Here’s a visual representation of how long children will live in my home compared to an entire lifetime.

I have two lines of blue dots left, and then it’s all red dots. A quiet, clean home without toys or crayons or bedtime battles.  Without tickles and giggles and silly songs and finger-painted refrigerator art. I suddenly understand why empty-nesters warn us to enjoy these moments. The red dots are coming, and they are coming far too soon.

And these charts don’t even consider the other “milestones.” I’m probably 75% done physically carrying my four-year-old when he’s tired. I’m probably 50% done with him wanting to hold my hand and give me hugs and kisses in public.

Why does this matter?

I had strep throat this week, and I felt pretty terrible. (Why is strep throat so debilitating as an adult?!) Anyway, as you likely know, you are no longer contagious a full day after starting antibiotics, but you still feel run down. It was fall break. My kids were non-stop energy from sun up to sun down—and then some. For two days, we stayed inside because I just couldn’t hang.

But then, on the third day, I took 800 mg ibuprofen, got presentably dressed, and made the most of my blue dot time. We hit up the Chick-fil-A play area, rode bikes to the neighborhood playground, went to a pumpkin patch, got pizza and dessert at a restaurant for dinner, and ended the evening with even more playground time. I thought I’d fall over dead by the end of it. But instead, I saw two extremely happy boys with full hearts and tired eyes. They slept like rocks, and so did I. Like a really happy, really tired rock.

I want to live every blue dot day like I know the red dot days are coming. I want to pray over them more. Have random, silly conversations.
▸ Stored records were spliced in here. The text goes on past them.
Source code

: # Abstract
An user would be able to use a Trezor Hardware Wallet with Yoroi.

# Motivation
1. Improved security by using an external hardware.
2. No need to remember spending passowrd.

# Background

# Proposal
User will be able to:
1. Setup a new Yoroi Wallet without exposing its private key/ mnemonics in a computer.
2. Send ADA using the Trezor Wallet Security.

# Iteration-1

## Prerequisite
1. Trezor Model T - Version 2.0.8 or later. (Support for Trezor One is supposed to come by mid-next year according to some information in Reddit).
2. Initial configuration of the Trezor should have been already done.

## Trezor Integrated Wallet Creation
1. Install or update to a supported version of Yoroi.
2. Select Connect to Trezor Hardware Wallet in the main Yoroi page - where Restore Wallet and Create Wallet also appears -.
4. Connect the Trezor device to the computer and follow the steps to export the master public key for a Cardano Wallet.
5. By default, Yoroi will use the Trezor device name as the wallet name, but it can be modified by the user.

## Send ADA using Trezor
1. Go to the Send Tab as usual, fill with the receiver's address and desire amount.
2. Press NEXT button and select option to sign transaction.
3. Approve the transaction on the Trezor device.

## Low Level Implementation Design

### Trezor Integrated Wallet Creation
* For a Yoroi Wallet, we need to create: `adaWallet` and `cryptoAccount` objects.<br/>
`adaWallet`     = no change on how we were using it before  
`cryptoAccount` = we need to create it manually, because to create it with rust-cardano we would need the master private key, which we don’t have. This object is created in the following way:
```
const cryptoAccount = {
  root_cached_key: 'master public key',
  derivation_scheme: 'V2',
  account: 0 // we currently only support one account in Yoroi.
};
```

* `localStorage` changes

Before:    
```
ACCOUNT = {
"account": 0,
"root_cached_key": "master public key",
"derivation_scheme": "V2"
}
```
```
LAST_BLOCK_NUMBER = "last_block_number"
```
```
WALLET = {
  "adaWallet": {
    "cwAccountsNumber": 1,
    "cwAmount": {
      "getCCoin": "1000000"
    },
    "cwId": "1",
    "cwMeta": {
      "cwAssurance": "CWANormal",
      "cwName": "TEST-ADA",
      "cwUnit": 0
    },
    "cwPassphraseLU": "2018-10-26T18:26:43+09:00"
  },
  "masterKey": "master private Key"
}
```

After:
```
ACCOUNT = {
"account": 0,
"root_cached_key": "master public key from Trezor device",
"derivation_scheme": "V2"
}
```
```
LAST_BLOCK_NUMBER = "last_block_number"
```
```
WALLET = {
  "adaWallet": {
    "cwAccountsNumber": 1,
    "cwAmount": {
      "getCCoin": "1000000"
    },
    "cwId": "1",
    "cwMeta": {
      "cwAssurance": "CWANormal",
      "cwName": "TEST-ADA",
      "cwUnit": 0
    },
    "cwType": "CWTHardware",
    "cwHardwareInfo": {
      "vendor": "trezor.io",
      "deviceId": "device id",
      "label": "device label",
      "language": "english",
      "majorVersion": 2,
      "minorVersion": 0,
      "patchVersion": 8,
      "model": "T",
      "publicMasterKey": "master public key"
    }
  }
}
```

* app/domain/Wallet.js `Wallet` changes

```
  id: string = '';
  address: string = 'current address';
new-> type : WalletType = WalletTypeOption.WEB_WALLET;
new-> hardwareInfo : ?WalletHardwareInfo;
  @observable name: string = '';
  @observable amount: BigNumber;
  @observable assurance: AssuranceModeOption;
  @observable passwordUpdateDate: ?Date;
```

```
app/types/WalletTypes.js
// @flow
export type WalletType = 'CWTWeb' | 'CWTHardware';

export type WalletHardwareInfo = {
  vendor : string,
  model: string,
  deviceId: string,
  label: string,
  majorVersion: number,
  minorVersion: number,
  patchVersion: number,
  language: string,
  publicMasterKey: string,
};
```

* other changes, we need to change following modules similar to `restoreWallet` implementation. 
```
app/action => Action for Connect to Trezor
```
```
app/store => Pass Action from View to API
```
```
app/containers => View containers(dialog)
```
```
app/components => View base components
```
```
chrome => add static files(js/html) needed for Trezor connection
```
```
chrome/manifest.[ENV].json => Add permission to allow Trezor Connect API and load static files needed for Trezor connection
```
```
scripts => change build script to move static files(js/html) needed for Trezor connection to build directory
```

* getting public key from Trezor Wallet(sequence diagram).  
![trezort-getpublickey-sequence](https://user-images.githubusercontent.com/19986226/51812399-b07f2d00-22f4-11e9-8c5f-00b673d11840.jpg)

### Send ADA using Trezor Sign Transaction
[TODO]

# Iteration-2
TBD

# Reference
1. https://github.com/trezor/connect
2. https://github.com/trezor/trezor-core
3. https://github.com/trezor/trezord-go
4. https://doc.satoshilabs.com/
Dance parties. Impromptu mommy/son dates. Push them in the swings. Read them one more bedtime story. Hug them tighter.

And when the monotony and overwhelming chaos of motherhood somehow collide and leave me burned out and exhausted, I want to look at these charts again and remember: Red dots are coming. And perhaps I will welcome that rest a little more if I know I’ve made the absolute best of all of these blue dot days.